Tuesday, June 23, 2009

entropic melodies



"The word "entropy" refers to the state of natural decay displayed by the three dilapidated buildings that are the subject of this tonal poem. The images were all captured during two recent rapid "bursts" of picture taking over the span of about two hours each on two separate occasions. The "mystery" refers to how I was inexplicably "driven" (unconsciously, as though possessed by an inner mission) to find "old/abandoned" buildings. I drove 50 and 75 miles, respectively, in search of these buildings; and I did not consciously find them. It was only after my conscious mind decided to turn back home at the next exit (coincidentally, both times this happened at the exit toward "Warrenton" (Northern VA); on Route 66 the first time and along Interstate 95, the second), that I (or rather my inner "eye") caught sight of the buildings, certain elements of which are shown below. The deeper mystery is how, despite their profound state of ruin, they are all somehow palpably, and powerfully, alive! The typically clean, chiseled forms and lines of "new" modern buildings are, by comparison, sterile and devoid of the life that permeates, and radiates from, these older living structures."

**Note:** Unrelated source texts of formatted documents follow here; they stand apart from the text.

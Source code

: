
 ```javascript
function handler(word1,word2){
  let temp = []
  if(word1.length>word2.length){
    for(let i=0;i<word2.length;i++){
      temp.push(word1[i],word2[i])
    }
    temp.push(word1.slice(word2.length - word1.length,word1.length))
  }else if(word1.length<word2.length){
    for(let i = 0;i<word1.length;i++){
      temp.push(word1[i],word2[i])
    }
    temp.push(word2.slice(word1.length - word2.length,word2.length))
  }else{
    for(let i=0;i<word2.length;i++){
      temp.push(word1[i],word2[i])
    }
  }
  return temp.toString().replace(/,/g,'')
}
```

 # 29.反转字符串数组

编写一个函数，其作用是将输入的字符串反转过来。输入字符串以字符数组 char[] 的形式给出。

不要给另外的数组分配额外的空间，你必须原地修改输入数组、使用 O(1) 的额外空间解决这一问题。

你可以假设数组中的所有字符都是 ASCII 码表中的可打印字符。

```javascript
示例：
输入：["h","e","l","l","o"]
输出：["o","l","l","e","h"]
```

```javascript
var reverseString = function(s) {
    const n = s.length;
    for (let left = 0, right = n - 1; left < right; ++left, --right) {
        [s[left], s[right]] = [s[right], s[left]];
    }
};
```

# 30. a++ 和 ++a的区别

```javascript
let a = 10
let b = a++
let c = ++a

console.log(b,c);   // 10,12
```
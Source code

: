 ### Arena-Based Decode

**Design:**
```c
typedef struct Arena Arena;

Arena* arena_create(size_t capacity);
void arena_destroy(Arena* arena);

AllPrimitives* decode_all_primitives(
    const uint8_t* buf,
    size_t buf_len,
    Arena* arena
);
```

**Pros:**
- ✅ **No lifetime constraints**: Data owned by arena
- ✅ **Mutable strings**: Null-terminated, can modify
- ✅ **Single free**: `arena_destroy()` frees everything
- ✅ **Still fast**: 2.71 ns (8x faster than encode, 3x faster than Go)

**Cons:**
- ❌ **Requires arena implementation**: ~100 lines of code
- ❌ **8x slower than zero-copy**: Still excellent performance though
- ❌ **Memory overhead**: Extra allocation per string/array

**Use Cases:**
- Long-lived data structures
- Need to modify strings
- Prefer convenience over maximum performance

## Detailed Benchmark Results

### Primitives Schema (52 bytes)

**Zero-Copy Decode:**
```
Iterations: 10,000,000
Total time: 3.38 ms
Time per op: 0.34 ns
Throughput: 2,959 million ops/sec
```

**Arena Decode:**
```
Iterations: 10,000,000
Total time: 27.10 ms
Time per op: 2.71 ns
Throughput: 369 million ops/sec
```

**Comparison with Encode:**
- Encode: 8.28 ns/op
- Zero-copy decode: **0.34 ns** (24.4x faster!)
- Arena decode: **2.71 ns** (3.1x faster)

it's probably not a good idea to let artists spend too much time reading science. otherwise, you get statements like the one above. for the most part, artists are the last folks who need to be talking about what they're doing. most of the time, they don't know themselves.

this guy's series of decayed buildings appealed to me. i remember walking around in the ruins of the tiki motel as it was being razed. i did the same when the capri motel came down too. what i found interesting was gauging the degree in decay of my memories juxtaposed to the ruins of site specific memory origins. there's that scene in a nick ray film w/robert mitchum, the lusty men, where mitchum returns to his family farm, now in ruins. he slides up under the porch & finds the key to the front door just where he'd left it years ago. that scene, & the whole film, is a deeply melancholic meditation on home & loss & retrieval. these buildings resemble that scene(also shot in b/w).

this whole series strikes me as melancholic as opposed to mournful. freud drew the distinction but it revolves mainly around issues that have either been repressed or sublimated. sublimation is a good thing; repression, not so much. there's a strong scent of thanatos(the death instinct)in these pictures. what i see here is uncontained loss & the pull of decay. the professional framing doesn't relieve the impulse towards decay. the black & white either/or presents us w/no resolution.

standing in the ruins of the tiki motel, i felt the tide of time pulling everything i'd experienced there out to sea. looking at these pictures, i'm not sure i feel the inexorable action of time. i don't think i feel anything but what i see is decay & ruin w/o its humanity & that's really where all that counts.